#### Description of the task
The answer must be one number: how many lines in the records below contain the string "spectacular".
** Entries supplied follows **
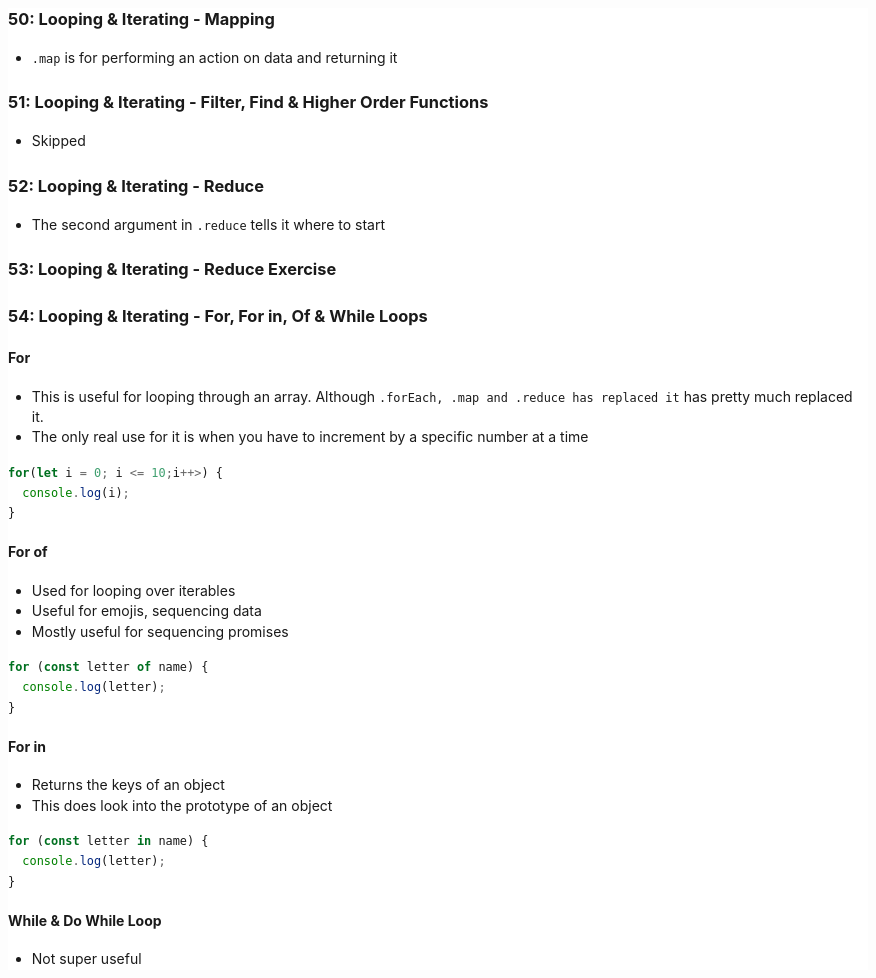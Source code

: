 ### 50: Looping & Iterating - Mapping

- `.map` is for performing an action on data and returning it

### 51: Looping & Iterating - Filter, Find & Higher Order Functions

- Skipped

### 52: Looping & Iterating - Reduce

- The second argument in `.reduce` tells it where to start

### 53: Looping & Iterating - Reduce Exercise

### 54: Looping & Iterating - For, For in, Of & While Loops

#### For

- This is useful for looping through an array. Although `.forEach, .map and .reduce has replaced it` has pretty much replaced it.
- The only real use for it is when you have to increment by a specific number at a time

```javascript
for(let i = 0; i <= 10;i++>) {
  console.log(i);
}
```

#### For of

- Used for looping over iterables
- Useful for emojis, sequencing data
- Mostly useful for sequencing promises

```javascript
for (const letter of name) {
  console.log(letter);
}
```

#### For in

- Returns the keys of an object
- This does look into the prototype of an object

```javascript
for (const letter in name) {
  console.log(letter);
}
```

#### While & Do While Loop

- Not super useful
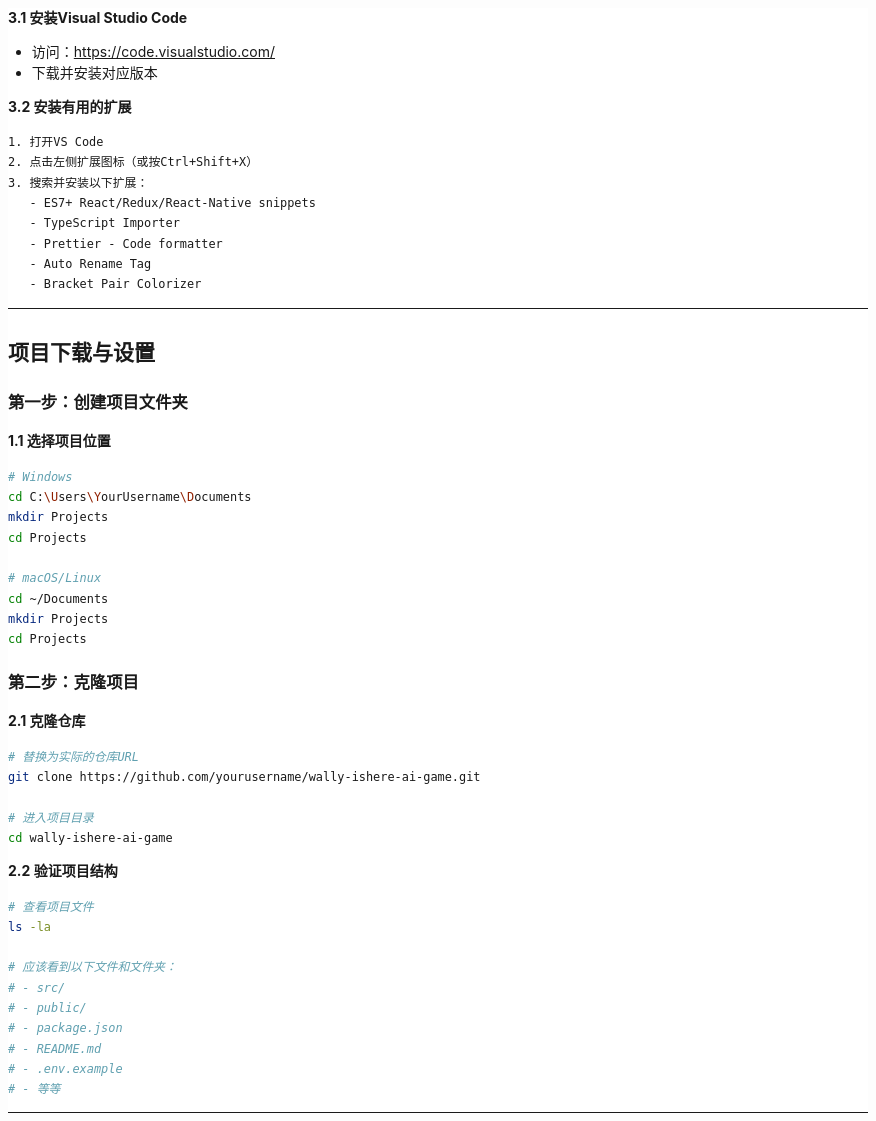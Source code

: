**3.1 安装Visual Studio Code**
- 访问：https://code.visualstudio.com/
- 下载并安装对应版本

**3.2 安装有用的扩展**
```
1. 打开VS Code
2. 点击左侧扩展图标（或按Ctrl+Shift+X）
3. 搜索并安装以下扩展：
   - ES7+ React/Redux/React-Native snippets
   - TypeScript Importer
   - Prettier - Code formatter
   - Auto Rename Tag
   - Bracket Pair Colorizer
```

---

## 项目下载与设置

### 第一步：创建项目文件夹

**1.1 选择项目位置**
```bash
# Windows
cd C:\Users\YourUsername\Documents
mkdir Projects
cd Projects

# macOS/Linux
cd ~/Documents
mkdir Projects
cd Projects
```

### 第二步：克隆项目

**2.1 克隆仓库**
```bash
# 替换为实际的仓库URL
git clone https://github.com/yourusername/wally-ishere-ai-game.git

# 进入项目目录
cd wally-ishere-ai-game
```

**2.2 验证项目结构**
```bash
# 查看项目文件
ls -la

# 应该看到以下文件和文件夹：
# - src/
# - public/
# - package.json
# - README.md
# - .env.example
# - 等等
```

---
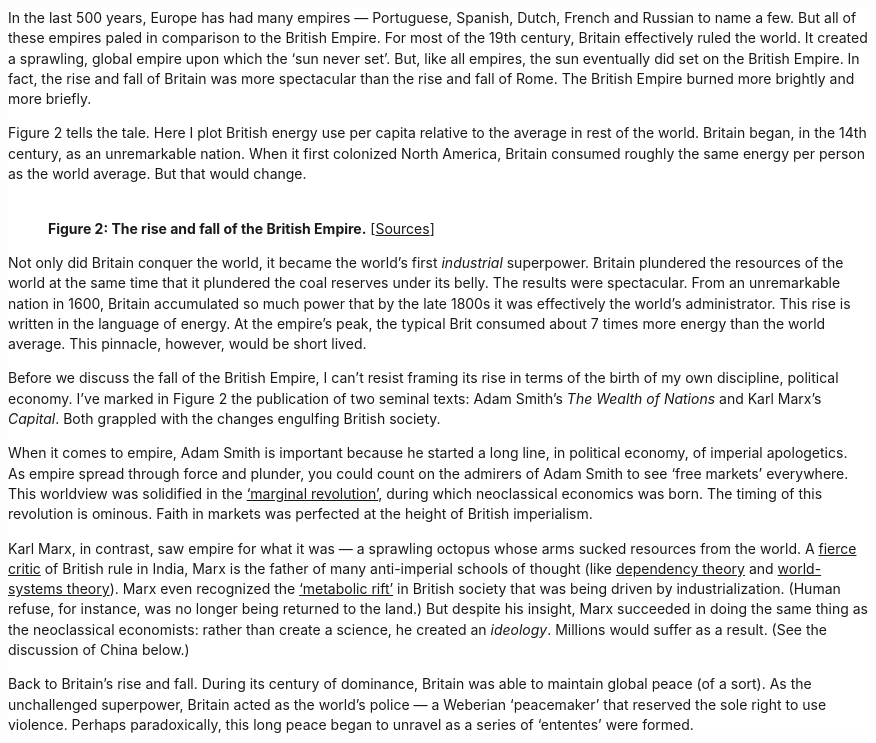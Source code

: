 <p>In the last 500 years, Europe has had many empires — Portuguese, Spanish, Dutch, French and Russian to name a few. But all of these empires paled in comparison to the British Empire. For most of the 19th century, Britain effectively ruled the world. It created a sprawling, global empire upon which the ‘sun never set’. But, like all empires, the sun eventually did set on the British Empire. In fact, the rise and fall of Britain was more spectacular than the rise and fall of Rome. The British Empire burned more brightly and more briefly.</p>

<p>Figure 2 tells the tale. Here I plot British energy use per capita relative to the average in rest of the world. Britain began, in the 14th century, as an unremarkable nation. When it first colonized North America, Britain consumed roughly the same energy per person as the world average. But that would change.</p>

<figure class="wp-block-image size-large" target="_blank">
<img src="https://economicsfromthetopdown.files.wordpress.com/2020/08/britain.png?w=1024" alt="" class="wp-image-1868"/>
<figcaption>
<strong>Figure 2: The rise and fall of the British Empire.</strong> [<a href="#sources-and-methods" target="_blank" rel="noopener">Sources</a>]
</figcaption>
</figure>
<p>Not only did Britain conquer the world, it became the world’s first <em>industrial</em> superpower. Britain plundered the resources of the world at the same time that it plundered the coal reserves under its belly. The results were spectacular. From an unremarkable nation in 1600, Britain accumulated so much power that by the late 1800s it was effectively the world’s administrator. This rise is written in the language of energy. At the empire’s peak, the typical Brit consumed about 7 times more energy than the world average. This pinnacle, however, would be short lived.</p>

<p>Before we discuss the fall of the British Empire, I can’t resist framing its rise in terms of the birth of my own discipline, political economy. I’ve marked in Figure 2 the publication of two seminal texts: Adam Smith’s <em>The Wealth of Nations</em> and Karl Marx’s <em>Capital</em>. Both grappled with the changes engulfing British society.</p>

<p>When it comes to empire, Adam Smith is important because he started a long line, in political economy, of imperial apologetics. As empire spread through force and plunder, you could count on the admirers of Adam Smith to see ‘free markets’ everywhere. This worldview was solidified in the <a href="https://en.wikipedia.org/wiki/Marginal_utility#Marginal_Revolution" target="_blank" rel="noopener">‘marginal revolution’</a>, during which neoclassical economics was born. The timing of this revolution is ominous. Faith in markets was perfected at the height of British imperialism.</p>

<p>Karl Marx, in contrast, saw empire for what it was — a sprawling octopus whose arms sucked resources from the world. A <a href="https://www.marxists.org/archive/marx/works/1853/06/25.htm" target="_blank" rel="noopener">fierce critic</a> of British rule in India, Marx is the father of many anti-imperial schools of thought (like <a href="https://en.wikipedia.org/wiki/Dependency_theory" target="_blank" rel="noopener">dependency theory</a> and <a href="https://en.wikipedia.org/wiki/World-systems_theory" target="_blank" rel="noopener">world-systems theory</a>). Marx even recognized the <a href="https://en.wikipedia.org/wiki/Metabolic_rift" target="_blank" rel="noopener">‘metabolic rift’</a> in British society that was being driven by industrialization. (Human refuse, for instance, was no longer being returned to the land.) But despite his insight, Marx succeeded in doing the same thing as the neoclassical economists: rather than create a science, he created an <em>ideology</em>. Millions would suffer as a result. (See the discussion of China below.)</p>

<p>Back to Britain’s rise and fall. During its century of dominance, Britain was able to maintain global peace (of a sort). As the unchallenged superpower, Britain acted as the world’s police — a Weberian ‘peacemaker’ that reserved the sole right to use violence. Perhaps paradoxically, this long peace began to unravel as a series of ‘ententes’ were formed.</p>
** End of Entries supplied **
** Entries supplied follows **
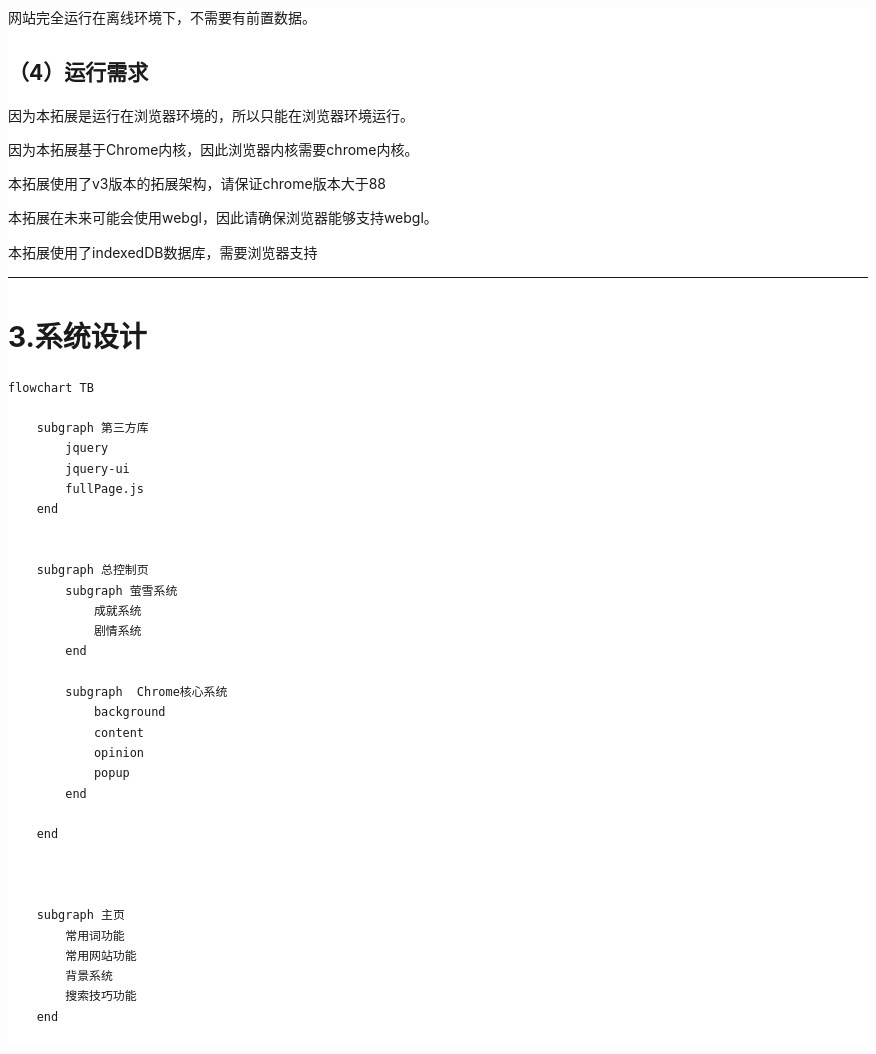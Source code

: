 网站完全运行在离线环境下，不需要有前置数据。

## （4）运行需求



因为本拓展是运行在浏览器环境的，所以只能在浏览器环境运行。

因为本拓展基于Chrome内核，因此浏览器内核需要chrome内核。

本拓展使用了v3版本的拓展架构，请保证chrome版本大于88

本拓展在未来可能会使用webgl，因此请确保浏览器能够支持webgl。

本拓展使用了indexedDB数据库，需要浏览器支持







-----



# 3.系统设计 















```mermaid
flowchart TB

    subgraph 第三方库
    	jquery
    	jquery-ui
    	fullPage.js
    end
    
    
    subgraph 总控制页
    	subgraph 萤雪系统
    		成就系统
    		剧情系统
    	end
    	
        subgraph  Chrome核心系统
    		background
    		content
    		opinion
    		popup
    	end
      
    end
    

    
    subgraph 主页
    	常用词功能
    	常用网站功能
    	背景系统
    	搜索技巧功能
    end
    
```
** End of Entries supplied **
#### Finished task
2